▶ [Exercise brief]:
Repeat exactly, and only, the lines from the one containing "## Main info" through the end of the records.

▶ [Data extracts]:
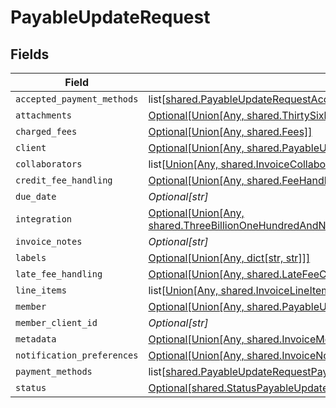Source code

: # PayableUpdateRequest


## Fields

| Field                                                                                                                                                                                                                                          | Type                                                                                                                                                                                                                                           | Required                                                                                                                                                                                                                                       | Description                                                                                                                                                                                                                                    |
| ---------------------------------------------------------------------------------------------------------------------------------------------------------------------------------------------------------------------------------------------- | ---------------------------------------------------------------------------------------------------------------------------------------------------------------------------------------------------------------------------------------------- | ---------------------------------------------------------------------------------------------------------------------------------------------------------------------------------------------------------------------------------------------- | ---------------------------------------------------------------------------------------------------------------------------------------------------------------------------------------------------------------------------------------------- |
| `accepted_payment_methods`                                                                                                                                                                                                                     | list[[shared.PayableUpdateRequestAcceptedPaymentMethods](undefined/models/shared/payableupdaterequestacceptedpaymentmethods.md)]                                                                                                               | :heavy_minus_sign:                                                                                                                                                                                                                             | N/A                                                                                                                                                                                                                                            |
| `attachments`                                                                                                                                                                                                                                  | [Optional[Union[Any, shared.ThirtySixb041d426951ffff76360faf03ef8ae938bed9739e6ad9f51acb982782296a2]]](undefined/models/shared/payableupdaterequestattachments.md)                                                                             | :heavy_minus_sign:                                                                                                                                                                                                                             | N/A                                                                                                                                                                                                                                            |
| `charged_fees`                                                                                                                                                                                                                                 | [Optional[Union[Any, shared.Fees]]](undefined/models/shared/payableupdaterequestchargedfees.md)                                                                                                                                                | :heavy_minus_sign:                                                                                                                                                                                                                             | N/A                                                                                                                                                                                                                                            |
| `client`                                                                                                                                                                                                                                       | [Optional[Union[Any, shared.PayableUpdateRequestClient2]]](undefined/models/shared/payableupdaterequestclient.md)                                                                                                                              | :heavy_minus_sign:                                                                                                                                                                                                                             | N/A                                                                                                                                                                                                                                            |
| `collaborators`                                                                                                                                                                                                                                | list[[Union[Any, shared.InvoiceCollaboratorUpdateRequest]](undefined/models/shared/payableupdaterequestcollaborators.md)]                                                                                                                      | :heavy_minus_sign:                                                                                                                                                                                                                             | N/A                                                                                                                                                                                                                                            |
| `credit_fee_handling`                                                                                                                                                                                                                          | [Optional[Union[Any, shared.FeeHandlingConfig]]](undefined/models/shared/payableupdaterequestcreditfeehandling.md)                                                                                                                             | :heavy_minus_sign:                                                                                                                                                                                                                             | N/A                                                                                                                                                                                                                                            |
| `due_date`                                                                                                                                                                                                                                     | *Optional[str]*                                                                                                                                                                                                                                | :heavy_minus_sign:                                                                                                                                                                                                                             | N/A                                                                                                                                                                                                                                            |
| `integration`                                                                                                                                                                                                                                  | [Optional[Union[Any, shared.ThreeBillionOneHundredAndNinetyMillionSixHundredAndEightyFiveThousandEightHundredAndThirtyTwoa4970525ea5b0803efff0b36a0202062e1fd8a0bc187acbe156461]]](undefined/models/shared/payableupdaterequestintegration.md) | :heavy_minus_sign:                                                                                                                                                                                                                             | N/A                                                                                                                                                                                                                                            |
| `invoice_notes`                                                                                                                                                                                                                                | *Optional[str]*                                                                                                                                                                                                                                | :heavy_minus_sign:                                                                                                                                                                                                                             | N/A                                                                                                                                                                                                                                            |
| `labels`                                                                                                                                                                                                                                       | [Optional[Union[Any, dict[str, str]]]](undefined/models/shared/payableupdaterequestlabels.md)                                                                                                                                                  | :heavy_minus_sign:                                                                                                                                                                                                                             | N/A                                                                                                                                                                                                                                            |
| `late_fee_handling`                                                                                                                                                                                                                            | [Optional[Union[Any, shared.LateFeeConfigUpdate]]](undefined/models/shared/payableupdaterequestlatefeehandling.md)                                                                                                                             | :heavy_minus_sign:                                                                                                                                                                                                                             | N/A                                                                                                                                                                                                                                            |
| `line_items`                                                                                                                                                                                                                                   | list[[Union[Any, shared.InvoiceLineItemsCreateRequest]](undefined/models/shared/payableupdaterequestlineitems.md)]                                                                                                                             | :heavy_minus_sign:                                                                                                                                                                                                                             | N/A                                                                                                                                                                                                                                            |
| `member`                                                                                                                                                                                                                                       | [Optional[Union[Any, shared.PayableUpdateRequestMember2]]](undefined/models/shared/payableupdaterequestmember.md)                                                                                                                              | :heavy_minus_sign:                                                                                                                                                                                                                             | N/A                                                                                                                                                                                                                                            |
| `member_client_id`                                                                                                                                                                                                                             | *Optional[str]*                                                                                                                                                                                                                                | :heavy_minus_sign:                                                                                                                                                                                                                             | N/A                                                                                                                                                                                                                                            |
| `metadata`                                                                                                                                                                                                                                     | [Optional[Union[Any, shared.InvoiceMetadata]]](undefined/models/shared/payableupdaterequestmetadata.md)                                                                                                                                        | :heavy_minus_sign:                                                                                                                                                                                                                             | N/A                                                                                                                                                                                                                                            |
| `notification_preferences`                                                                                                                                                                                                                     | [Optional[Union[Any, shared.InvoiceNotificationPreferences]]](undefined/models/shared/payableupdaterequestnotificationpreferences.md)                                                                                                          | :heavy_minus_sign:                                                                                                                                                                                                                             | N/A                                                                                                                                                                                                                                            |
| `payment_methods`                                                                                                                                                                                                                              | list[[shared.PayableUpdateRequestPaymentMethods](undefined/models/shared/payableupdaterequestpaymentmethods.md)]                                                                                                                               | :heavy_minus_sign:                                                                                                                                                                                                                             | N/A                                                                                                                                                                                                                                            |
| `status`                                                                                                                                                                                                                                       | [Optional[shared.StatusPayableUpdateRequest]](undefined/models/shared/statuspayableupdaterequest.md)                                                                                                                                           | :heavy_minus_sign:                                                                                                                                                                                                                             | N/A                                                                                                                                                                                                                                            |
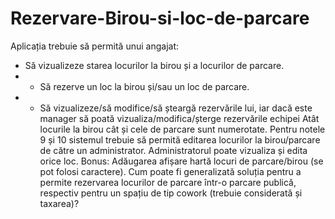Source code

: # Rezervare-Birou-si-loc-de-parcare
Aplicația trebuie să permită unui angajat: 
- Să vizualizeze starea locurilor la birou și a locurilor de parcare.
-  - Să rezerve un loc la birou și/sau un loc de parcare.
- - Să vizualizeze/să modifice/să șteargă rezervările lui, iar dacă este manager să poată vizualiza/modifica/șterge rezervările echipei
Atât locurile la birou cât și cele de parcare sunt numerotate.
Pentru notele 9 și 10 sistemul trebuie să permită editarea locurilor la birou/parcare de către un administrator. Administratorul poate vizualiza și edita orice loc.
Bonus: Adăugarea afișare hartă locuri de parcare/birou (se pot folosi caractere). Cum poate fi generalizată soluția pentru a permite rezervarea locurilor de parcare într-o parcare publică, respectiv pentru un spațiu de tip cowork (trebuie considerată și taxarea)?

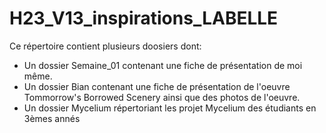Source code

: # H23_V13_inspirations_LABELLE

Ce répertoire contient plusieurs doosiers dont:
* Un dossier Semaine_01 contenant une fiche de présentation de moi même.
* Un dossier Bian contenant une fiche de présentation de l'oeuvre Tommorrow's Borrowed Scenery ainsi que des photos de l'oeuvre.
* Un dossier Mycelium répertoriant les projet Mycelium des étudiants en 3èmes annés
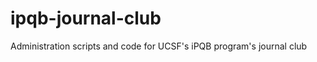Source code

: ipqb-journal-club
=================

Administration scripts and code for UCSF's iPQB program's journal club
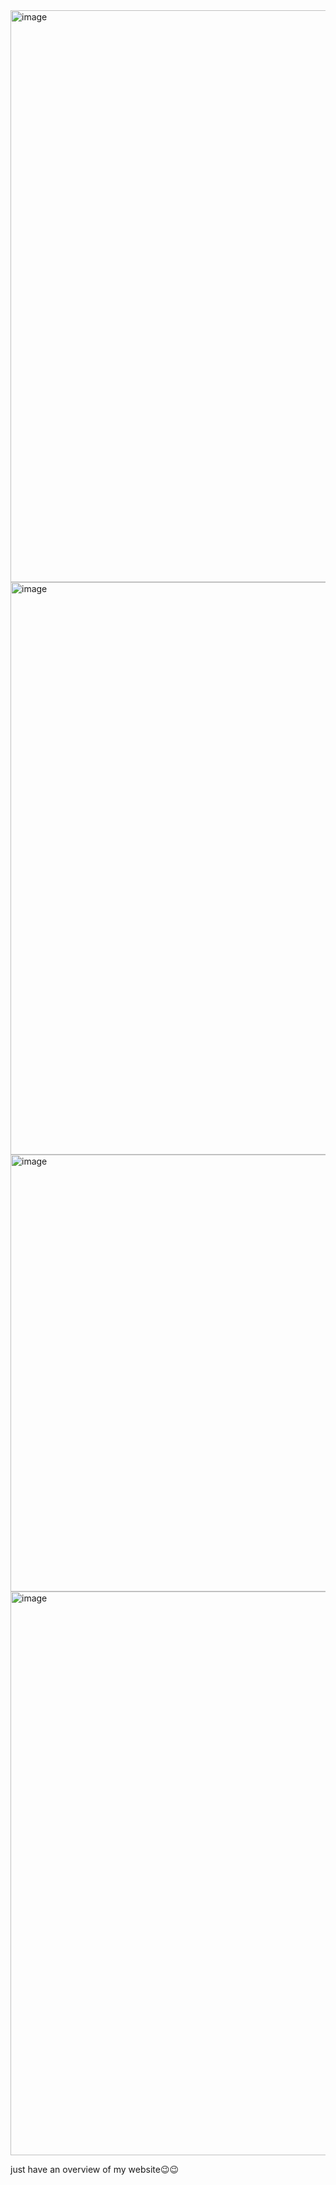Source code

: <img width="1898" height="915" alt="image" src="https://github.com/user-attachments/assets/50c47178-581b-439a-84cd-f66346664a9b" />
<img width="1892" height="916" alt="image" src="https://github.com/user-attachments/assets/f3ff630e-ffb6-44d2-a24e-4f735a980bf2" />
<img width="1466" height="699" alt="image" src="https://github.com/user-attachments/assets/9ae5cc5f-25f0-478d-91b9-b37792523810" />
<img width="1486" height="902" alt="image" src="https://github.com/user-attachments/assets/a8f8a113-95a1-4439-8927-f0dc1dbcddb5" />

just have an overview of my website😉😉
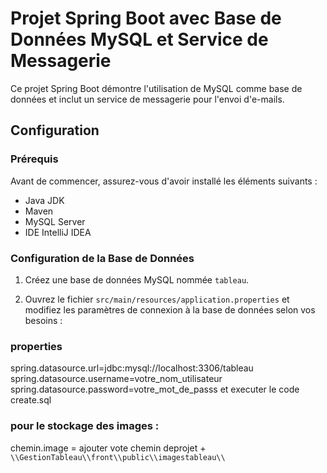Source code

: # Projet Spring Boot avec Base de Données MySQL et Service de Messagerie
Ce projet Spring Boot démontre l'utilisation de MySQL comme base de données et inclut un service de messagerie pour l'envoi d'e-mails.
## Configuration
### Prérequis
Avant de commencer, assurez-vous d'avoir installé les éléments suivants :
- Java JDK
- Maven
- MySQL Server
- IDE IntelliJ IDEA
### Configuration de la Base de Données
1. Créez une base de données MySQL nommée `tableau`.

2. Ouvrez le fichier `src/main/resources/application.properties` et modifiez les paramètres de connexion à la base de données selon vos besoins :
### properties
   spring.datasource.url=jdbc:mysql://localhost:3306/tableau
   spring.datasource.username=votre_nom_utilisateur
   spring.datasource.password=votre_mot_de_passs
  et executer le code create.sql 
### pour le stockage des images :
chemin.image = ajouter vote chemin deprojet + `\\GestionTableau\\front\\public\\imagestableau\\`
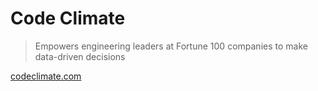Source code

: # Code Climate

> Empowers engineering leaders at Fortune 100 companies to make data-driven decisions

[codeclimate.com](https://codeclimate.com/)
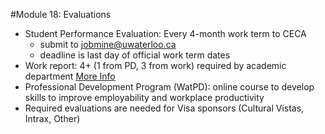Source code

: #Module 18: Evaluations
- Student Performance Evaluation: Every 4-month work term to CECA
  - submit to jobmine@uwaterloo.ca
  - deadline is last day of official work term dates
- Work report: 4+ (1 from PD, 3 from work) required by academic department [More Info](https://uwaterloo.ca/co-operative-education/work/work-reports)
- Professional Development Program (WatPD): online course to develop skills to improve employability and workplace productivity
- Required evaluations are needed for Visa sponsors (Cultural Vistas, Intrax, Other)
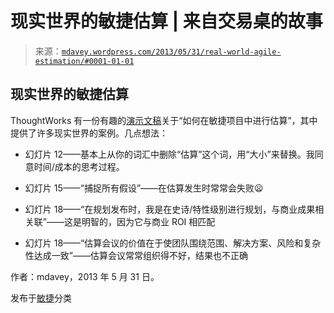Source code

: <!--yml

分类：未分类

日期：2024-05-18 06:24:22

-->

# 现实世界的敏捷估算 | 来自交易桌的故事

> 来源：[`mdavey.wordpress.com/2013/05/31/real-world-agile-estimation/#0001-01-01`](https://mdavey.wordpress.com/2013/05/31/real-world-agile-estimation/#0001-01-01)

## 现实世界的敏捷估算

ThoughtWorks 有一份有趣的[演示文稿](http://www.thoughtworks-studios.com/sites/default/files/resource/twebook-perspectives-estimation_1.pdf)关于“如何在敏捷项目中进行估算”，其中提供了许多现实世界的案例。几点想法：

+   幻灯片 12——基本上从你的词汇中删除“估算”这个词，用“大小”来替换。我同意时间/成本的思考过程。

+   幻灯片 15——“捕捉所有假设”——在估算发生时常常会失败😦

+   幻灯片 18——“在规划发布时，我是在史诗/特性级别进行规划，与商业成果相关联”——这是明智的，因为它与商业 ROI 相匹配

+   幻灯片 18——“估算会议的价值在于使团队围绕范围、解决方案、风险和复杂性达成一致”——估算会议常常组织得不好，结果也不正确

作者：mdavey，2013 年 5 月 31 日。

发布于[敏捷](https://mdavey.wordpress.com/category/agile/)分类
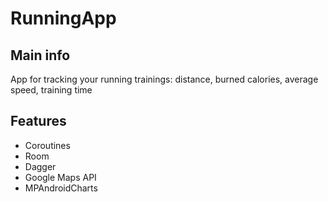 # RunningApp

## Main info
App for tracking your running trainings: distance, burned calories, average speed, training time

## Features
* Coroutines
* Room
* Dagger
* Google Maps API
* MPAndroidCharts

▶ [Exercise solution]:
## Main info
App for tracking your running trainings: distance, burned calories, average speed, training time

## Features
* Coroutines
* Room
* Dagger
* Google Maps API
* MPAndroidCharts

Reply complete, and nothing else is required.